Who Benefits from the Firewall Against AfD, Comrades?
Germany's political firewall against the Alternative für Deutschland has backfired by strengthening the party to over 400 parliamentary seats while weakening centrist parties instead.
The so-called “Brandmauer” or firewall strategy — whereby established parties refuse any cooperation with the AfD regardless of voter preferences or policy overlap — has produced the opposite of its intended effect, as Junge Freiheit reports. While the AfD has grown into the most successful new party in postwar German history, the centrist parties maintaining the cordon sanitaire have declined precipitously.
Thomas Poguntke, a political scientist from Düsseldorf, stated in the Kölner Stadtanzeiger that the parties of the center, particularly the Union and SPD, have not profited from strict separation from the AfD but have instead grown weaker together. The firewall was never about policy substance, Poguntke noted, but rather a strategic decision to suppress a new competitive political force.
AfD Outpaces All Previous Newcomers
The comparison with Germany’s other successful new parties reveals the AfD’s remarkable trajectory. After the Federal Republic’s party system consolidated in the 1950s, only the CDU/CSU, SPD, and FDP dominated parliamentary life until the late 1970s. The Greens first contested federal elections in 1980, achieving just 1.5 percent before breaking through with 5.6 percent in 1983.
Following reunification, the PDS — essentially a rebranded continuation of the East German regime party SED — entered as the fifth force. These five formations remained dominant for roughly two and a half decades before the AfD’s emergence after 2013.
Thirteen years after its founding, the AfD now commands more than 400 parliamentary mandates nationwide, including 150 seats in the Bundestag where it currently stands as the second-largest faction. The party holds 309 seats across state legislatures, absent only from Schleswig-Holstein, where it fell short of the five percent threshold, and Bremen, where it was barred from the ballot in 2023.
By contrast, the Greens currently hold 85 Bundestag seats and 283 in state parliaments, with no representation in Brandenburg, Saarland, or Thuringia. The Left Party has 64 federal mandates and 80 in state legislatures, missing from all western German states and Brandenburg.
Coalition Access: The Critical Difference
The stark divergence lies in governmental participation. Despite being the weakest of the three newcomers at comparable stages, the Greens reached the cabinet table within just two years of their first parliamentary entry — joining Hessen’s government in 1985 under SPD Minister-President Holger Börner. By 1998, they entered federal government as junior partners to the SPD under Chancellor Gerhard Schröder with a mere 6.7 percent of the vote.

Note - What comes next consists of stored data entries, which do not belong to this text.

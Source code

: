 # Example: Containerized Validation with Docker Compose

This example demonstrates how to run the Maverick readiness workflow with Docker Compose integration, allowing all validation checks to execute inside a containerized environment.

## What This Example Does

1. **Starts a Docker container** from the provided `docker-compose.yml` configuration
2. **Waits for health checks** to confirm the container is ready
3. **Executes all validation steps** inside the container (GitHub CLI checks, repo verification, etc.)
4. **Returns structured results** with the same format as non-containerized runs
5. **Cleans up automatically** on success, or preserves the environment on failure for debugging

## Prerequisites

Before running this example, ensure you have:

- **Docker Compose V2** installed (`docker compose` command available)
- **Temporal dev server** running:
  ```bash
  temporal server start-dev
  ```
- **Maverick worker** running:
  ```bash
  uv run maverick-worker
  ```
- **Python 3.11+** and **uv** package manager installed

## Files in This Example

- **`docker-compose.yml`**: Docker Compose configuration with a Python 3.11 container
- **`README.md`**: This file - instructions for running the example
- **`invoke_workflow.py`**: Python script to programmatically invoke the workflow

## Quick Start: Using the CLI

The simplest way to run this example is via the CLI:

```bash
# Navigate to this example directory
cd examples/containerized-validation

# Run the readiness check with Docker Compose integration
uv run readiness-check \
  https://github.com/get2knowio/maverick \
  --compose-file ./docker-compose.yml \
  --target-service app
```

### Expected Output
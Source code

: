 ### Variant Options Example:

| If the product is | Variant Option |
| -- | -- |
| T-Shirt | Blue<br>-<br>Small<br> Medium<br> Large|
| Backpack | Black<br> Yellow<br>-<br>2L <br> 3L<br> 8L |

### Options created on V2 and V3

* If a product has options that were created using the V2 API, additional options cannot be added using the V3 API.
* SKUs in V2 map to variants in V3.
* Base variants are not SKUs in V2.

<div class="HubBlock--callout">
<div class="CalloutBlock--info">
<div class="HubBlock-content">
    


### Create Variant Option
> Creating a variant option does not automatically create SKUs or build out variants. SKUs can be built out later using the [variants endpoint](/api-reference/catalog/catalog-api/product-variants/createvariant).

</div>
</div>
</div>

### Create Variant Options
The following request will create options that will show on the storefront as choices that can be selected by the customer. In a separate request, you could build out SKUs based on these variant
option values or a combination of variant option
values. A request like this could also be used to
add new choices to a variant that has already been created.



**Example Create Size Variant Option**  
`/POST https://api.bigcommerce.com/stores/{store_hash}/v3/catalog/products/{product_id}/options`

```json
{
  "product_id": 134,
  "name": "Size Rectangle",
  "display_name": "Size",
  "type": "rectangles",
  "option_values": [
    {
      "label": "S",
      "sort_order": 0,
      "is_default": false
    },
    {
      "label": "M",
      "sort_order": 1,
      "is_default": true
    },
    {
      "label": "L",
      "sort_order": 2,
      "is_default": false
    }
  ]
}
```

Even the SED successor party gained coalition access remarkably quickly. The PDS was brought in to tolerate an SPD-Green minority government in Saxony-Anhalt in 1994 through the “Magdeburg Model,” just four years after entering the Bundestag. By 1998, Mecklenburg-Western Pomerania formed the first red-red coalition. Bodo Ramelow became the first and thus far only Left Party minister-president in Thuringia from 2014 to 2024.

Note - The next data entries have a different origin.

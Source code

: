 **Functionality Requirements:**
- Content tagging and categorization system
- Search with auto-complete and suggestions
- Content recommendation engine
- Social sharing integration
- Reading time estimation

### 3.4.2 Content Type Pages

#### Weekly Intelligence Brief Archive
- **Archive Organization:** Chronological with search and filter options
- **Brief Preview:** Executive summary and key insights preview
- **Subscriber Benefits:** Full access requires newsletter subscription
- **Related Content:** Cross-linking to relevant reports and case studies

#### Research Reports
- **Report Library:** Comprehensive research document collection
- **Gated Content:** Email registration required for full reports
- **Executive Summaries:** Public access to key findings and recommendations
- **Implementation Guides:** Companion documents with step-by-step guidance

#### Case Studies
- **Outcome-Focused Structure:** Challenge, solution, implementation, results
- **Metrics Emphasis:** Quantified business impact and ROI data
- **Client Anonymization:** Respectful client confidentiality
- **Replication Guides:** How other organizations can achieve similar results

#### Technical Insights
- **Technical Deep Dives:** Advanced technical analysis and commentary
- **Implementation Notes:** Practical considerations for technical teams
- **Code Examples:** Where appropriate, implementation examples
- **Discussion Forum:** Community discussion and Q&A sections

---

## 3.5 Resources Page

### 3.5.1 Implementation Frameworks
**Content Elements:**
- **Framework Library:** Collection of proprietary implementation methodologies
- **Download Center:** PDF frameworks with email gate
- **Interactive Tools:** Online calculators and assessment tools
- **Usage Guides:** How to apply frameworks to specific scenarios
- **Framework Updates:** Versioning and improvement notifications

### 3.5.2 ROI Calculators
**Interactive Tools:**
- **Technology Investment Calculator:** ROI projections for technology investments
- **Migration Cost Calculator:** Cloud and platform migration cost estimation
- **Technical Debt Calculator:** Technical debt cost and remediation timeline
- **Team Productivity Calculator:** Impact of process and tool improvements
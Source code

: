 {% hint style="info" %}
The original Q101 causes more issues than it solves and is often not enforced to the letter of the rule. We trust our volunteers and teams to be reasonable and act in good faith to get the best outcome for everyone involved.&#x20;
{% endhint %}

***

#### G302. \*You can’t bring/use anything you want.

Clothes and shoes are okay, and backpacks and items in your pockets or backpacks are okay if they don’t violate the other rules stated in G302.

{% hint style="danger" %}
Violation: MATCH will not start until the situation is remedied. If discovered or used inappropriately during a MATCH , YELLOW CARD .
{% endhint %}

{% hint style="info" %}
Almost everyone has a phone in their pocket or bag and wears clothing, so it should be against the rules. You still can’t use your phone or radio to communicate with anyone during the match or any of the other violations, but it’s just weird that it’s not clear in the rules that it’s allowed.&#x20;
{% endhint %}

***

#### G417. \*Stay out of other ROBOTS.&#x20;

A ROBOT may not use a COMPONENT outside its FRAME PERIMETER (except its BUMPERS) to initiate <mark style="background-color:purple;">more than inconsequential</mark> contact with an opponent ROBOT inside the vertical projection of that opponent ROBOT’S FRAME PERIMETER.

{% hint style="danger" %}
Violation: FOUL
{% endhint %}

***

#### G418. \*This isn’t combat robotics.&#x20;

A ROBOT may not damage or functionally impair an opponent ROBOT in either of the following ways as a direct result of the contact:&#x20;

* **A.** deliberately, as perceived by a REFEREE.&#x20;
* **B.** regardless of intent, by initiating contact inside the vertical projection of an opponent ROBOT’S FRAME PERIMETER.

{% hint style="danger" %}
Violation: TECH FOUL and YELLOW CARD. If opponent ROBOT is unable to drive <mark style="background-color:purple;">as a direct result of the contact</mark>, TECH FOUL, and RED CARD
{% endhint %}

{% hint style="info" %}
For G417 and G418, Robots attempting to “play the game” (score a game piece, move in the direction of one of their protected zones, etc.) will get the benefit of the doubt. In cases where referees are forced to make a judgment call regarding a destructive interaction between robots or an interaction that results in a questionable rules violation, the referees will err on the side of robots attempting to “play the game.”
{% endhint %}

The Greens currently participate in six state governments, while the Left Party holds two. The AfD, despite its superior electoral performance, has been excluded from all governmental responsibility at every level.
Strategic Distortions and Political Consequences
The firewall creates what Poguntke describes as strategically disadvantageous conditions through severely restricted coalition options. This distortion has become increasingly evident as voters deliver majorities that cannot be implemented due to artificial political prohibitions rather than substantive policy disagreements.
The Bündnis Sahra Wagenknecht (BSW), a Left Party splinter, achieved cabinet positions immediately after its first state parliament entries in Thuringia and Brandenburg in 2024, though the Potsdam coalition quickly collapsed amid internal strife. This demonstrates that coalition barriers are selectively applied based on political acceptability rather than consistent democratic principles.
The AfD’s exclusion represents a historic anomaly in the Federal Republic’s political development. No other successful new party has faced such systematic ostracism regardless of voter support or policy convergence with potential partners. The firewall has transformed from a temporary strategic measure into a rigid ideological barrier that increasingly contradicts democratic representation.
As Germany heads toward federal elections, the sustainability of this approach faces mounting questions. The AfD continues to gain strength while the parties maintaining the firewall fragment and decline, suggesting voters may ultimately force a reconsideration of this self-imposed constraint on coalition formation.